Exact copy, no pictures: return all the data below as written.

Top of RECORD EXTRACTS

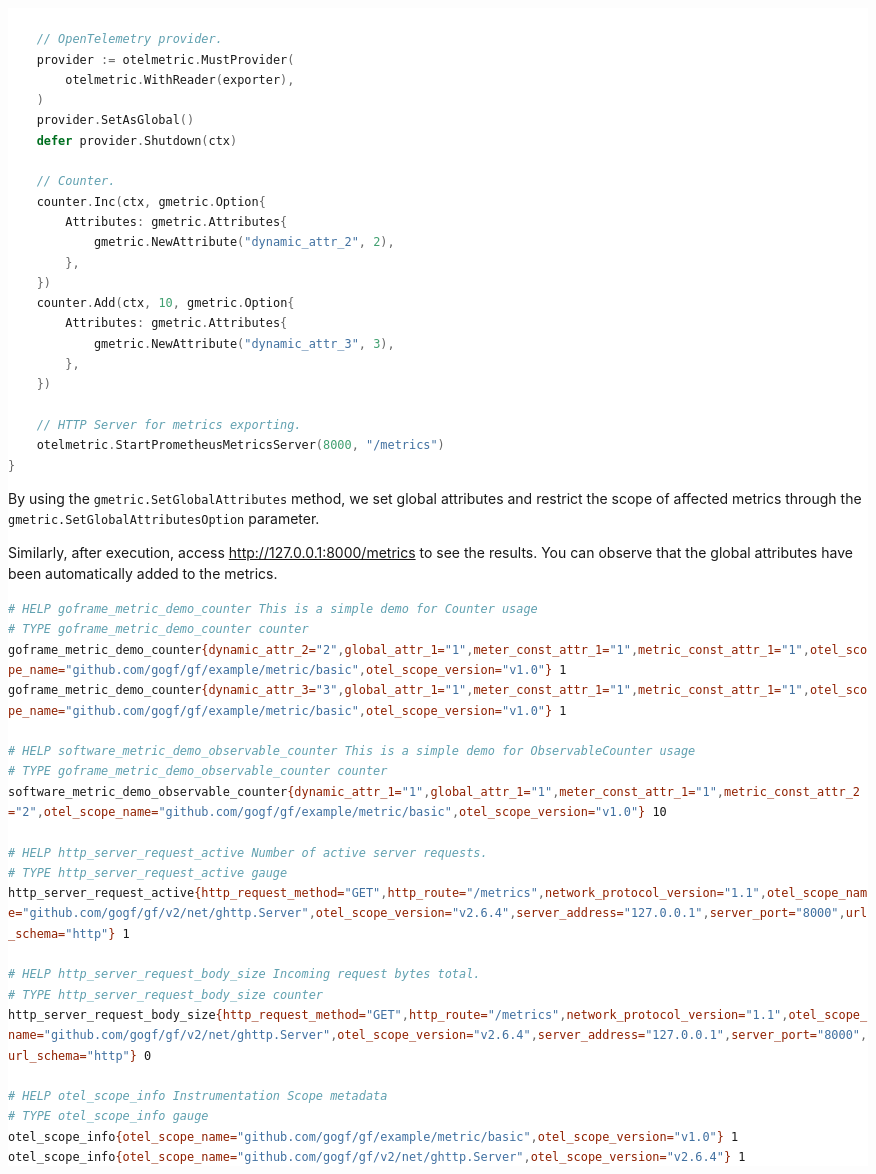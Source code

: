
 ```go

    // OpenTelemetry provider.
    provider := otelmetric.MustProvider(
        otelmetric.WithReader(exporter),
    )
    provider.SetAsGlobal()
    defer provider.Shutdown(ctx)

    // Counter.
    counter.Inc(ctx, gmetric.Option{
        Attributes: gmetric.Attributes{
            gmetric.NewAttribute("dynamic_attr_2", 2),
        },
    })
    counter.Add(ctx, 10, gmetric.Option{
        Attributes: gmetric.Attributes{
            gmetric.NewAttribute("dynamic_attr_3", 3),
        },
    })

    // HTTP Server for metrics exporting.
    otelmetric.StartPrometheusMetricsServer(8000, "/metrics")
}
```

By using the `gmetric.SetGlobalAttributes` method, we set global attributes and restrict the scope of affected metrics through the `gmetric.SetGlobalAttributesOption` parameter.

Similarly, after execution, access <http://127.0.0.1:8000/metrics> to see the results. You can observe that the global attributes have been automatically added to the metrics.

```bash
# HELP goframe_metric_demo_counter This is a simple demo for Counter usage
# TYPE goframe_metric_demo_counter counter
goframe_metric_demo_counter{dynamic_attr_2="2",global_attr_1="1",meter_const_attr_1="1",metric_const_attr_1="1",otel_scope_name="github.com/gogf/gf/example/metric/basic",otel_scope_version="v1.0"} 1
goframe_metric_demo_counter{dynamic_attr_3="3",global_attr_1="1",meter_const_attr_1="1",metric_const_attr_1="1",otel_scope_name="github.com/gogf/gf/example/metric/basic",otel_scope_version="v1.0"} 1

# HELP software_metric_demo_observable_counter This is a simple demo for ObservableCounter usage
# TYPE goframe_metric_demo_observable_counter counter
software_metric_demo_observable_counter{dynamic_attr_1="1",global_attr_1="1",meter_const_attr_1="1",metric_const_attr_2="2",otel_scope_name="github.com/gogf/gf/example/metric/basic",otel_scope_version="v1.0"} 10

# HELP http_server_request_active Number of active server requests.
# TYPE http_server_request_active gauge
http_server_request_active{http_request_method="GET",http_route="/metrics",network_protocol_version="1.1",otel_scope_name="github.com/gogf/gf/v2/net/ghttp.Server",otel_scope_version="v2.6.4",server_address="127.0.0.1",server_port="8000",url_schema="http"} 1

# HELP http_server_request_body_size Incoming request bytes total.
# TYPE http_server_request_body_size counter
http_server_request_body_size{http_request_method="GET",http_route="/metrics",network_protocol_version="1.1",otel_scope_name="github.com/gogf/gf/v2/net/ghttp.Server",otel_scope_version="v2.6.4",server_address="127.0.0.1",server_port="8000",url_schema="http"} 0

# HELP otel_scope_info Instrumentation Scope metadata
# TYPE otel_scope_info gauge
otel_scope_info{otel_scope_name="github.com/gogf/gf/example/metric/basic",otel_scope_version="v1.0"} 1
otel_scope_info{otel_scope_name="github.com/gogf/gf/v2/net/ghttp.Server",otel_scope_version="v2.6.4"} 1

```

Bottom of RECORD EXTRACTS

▶ **REPLY**:
Source code

:
 ```go

    // OpenTelemetry provider.
    provider := otelmetric.MustProvider(
        otelmetric.WithReader(exporter),
    )
    provider.SetAsGlobal()
    defer provider.Shutdown(ctx)

    // Counter.
    counter.Inc(ctx, gmetric.Option{
        Attributes: gmetric.Attributes{
            gmetric.NewAttribute("dynamic_attr_2", 2),
        },
    })
    counter.Add(ctx, 10, gmetric.Option{
        Attributes: gmetric.Attributes{
            gmetric.NewAttribute("dynamic_attr_3", 3),
        },
    })

    // HTTP Server for metrics exporting.
    otelmetric.StartPrometheusMetricsServer(8000, "/metrics")
}
```

By using the `gmetric.SetGlobalAttributes` method, we set global attributes and restrict the scope of affected metrics through the `gmetric.SetGlobalAttributesOption` parameter.

Similarly, after execution, access <http://127.0.0.1:8000/metrics> to see the results. You can observe that the global attributes have been automatically added to the metrics.

```bash
# HELP goframe_metric_demo_counter This is a simple demo for Counter usage
# TYPE goframe_metric_demo_counter counter
goframe_metric_demo_counter{dynamic_attr_2="2",global_attr_1="1",meter_const_attr_1="1",metric_const_attr_1="1",otel_scope_name="github.com/gogf/gf/example/metric/basic",otel_scope_version="v1.0"} 1
goframe_metric_demo_counter{dynamic_attr_3="3",global_attr_1="1",meter_const_attr_1="1",metric_const_attr_1="1",otel_scope_name="github.com/gogf/gf/example/metric/basic",otel_scope_version="v1.0"} 1

# HELP software_metric_demo_observable_counter This is a simple demo for ObservableCounter usage
# TYPE goframe_metric_demo_observable_counter counter
software_metric_demo_observable_counter{dynamic_attr_1="1",global_attr_1="1",meter_const_attr_1="1",metric_const_attr_2="2",otel_scope_name="github.com/gogf/gf/example/metric/basic",otel_scope_version="v1.0"} 10

# HELP http_server_request_active Number of active server requests.
# TYPE http_server_request_active gauge
http_server_request_active{http_request_method="GET",http_route="/metrics",network_protocol_version="1.1",otel_scope_name="github.com/gogf/gf/v2/net/ghttp.Server",otel_scope_version="v2.6.4",server_address="127.0.0.1",server_port="8000",url_schema="http"} 1

# HELP http_server_request_body_size Incoming request bytes total.
# TYPE http_server_request_body_size counter
http_server_request_body_size{http_request_method="GET",http_route="/metrics",network_protocol_version="1.1",otel_scope_name="github.com/gogf/gf/v2/net/ghttp.Server",otel_scope_version="v2.6.4",server_address="127.0.0.1",server_port="8000",url_schema="http"} 0

# HELP otel_scope_info Instrumentation Scope metadata
# TYPE otel_scope_info gauge
otel_scope_info{otel_scope_name="github.com/gogf/gf/example/metric/basic",otel_scope_version="v1.0"} 1
otel_scope_info{otel_scope_name="github.com/gogf/gf/v2/net/ghttp.Server",otel_scope_version="v2.6.4"} 1

```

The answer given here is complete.